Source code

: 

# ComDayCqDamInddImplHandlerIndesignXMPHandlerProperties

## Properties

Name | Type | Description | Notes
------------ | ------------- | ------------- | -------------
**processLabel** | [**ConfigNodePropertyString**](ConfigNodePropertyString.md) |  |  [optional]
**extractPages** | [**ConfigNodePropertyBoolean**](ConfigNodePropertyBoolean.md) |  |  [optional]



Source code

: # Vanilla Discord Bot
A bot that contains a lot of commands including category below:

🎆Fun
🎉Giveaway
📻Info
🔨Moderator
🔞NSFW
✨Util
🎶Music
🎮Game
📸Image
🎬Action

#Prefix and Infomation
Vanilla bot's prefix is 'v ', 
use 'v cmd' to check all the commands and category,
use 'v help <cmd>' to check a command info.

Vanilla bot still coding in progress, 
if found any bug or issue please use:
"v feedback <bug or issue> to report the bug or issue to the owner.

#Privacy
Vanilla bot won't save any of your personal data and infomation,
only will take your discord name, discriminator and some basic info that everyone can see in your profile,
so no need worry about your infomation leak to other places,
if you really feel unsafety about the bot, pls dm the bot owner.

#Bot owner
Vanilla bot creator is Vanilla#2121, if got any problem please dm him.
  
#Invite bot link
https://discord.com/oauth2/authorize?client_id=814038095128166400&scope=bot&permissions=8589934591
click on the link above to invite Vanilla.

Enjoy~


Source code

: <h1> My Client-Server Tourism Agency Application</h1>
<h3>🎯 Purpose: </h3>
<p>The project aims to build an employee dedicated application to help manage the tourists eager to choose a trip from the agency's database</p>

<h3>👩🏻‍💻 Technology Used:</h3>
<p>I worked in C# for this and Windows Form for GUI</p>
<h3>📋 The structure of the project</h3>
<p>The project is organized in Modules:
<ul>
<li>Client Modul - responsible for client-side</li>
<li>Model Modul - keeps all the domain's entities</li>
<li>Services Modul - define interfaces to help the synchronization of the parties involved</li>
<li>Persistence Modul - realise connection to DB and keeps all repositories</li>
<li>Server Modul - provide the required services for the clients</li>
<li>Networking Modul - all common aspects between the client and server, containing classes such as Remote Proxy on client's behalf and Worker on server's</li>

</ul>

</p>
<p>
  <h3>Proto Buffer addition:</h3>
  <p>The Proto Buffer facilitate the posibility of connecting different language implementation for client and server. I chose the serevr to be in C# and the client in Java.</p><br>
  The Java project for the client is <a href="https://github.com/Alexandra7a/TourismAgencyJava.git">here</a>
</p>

::::

- [WHAT YOU HAVE TO DO] Your task is to return, exactly and on their own, the lines from the one containing "click on the link above to invite Vanilla." through the last line of the listing.

- [SOLUTION TO THE EXERCISE]
click on the link above to invite Vanilla.

Enjoy~


Source code

: <h1> My Client-Server Tourism Agency Application</h1>
<h3>🎯 Purpose: </h3>
<p>The project aims to build an employee dedicated application to help manage the tourists eager to choose a trip from the agency's database</p>

<h3>👩🏻‍💻 Technology Used:</h3>
<p>I worked in C# for this and Windows Form for GUI</p>
<h3>📋 The structure of the project</h3>
<p>The project is organized in Modules:
<ul>
<li>Client Modul - responsible for client-side</li>
<li>Model Modul - keeps all the domain's entities</li>
<li>Services Modul - define interfaces to help the synchronization of the parties involved</li>
<li>Persistence Modul - realise connection to DB and keeps all repositories</li>
<li>Server Modul - provide the required services for the clients</li>
<li>Networking Modul - all common aspects between the client and server, containing classes such as Remote Proxy on client's behalf and Worker on server's</li>

</ul>

</p>
<p>
  <h3>Proto Buffer addition:</h3>
  <p>The Proto Buffer facilitate the posibility of connecting different language implementation for client and server. I chose the serevr to be in C# and the client in Java.</p><br>
  The Java project for the client is <a href="https://github.com/Alexandra7a/TourismAgencyJava.git">here</a>
</p>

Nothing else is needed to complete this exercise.